Be Aware of the Volatile Nature of These Stocks
While massive gains in short periods of time are possible due to the enormous impact of these medical breakthroughs, investors should keep in mind that relying on the fate of just one or two products, as most of these companies do, leaves them completely at the mercy of regulatory groups such as the FDA. In 2015, Threshold Pharmaceuticals, which had in-licensed to Merck & Co. for production of its TH-302 cancer therapy, saw its stock price drop by 83% on December 7th as the latter announced the drug’s failure to pass clinical trials. Investors should make sure that their stocks are diversified and that only a small portion of their assets are dedicated to any one stock, especially among early-stage biotech stocks which are very high in risk-to-reward.

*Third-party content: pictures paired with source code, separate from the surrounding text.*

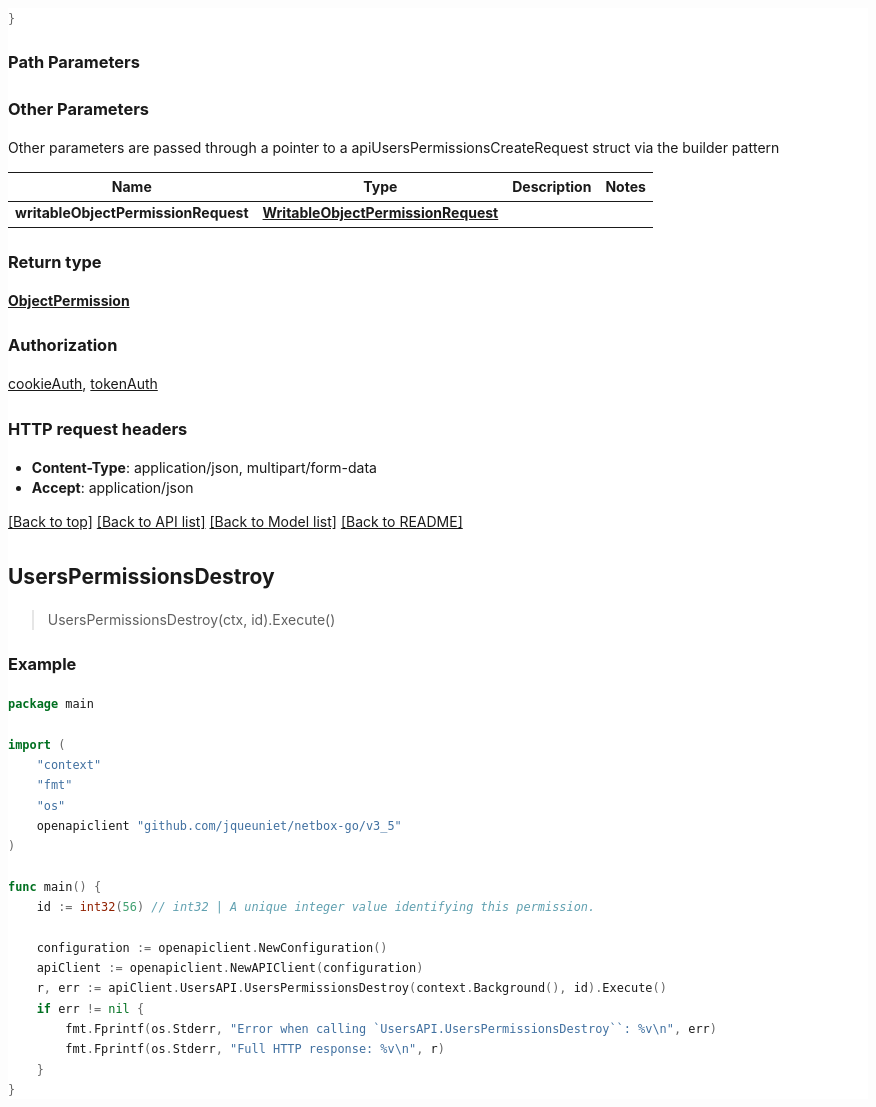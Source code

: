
 ```go
}
```

### Path Parameters



### Other Parameters

Other parameters are passed through a pointer to a apiUsersPermissionsCreateRequest struct via the builder pattern


Name | Type | Description  | Notes
------------- | ------------- | ------------- | -------------
 **writableObjectPermissionRequest** | [**WritableObjectPermissionRequest**](WritableObjectPermissionRequest.md) |  | 

### Return type

[**ObjectPermission**](ObjectPermission.md)

### Authorization

[cookieAuth](../README.md#cookieAuth), [tokenAuth](../README.md#tokenAuth)

### HTTP request headers

- **Content-Type**: application/json, multipart/form-data
- **Accept**: application/json

[[Back to top]](#) [[Back to API list]](../README.md#documentation-for-api-endpoints)
[[Back to Model list]](../README.md#documentation-for-models)
[[Back to README]](../README.md)


## UsersPermissionsDestroy

> UsersPermissionsDestroy(ctx, id).Execute()





### Example

```go
package main

import (
	"context"
	"fmt"
	"os"
	openapiclient "github.com/jqueuniet/netbox-go/v3_5"
)

func main() {
	id := int32(56) // int32 | A unique integer value identifying this permission.

	configuration := openapiclient.NewConfiguration()
	apiClient := openapiclient.NewAPIClient(configuration)
	r, err := apiClient.UsersAPI.UsersPermissionsDestroy(context.Background(), id).Execute()
	if err != nil {
		fmt.Fprintf(os.Stderr, "Error when calling `UsersAPI.UsersPermissionsDestroy``: %v\n", err)
		fmt.Fprintf(os.Stderr, "Full HTTP response: %v\n", r)
	}
}
```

Understand the Potential for Market Growth
While the fate of individual stocks remains unpredictable, the biotech sector is expected to fare extremely well in the coming years as a result of larger investments into research as well as government policies such as right-to-try. As a result, the industry as a whole is expected to grow at a CAGR of 15.3% through 2028. A well-researched and diversified biotech portfolio should continue to create positive returns for investors as more and more resources are dedicated to product development.
Perform Adequate Research
While research into a company’s operations is always important to gain some understanding of its products and future profitability, this is especially essential with developments that are so new to the market such as those in biotech. Investors should make sure they understand how exactly the company generates value, how it is funded, and how factors such as new legislation around medicine will affect each company’s specific products. The biotech sector, more than most others in the market, can be a game of chance, and interested investors must make sure their picks are as educated as possible in order to get the most lucrative possible returns.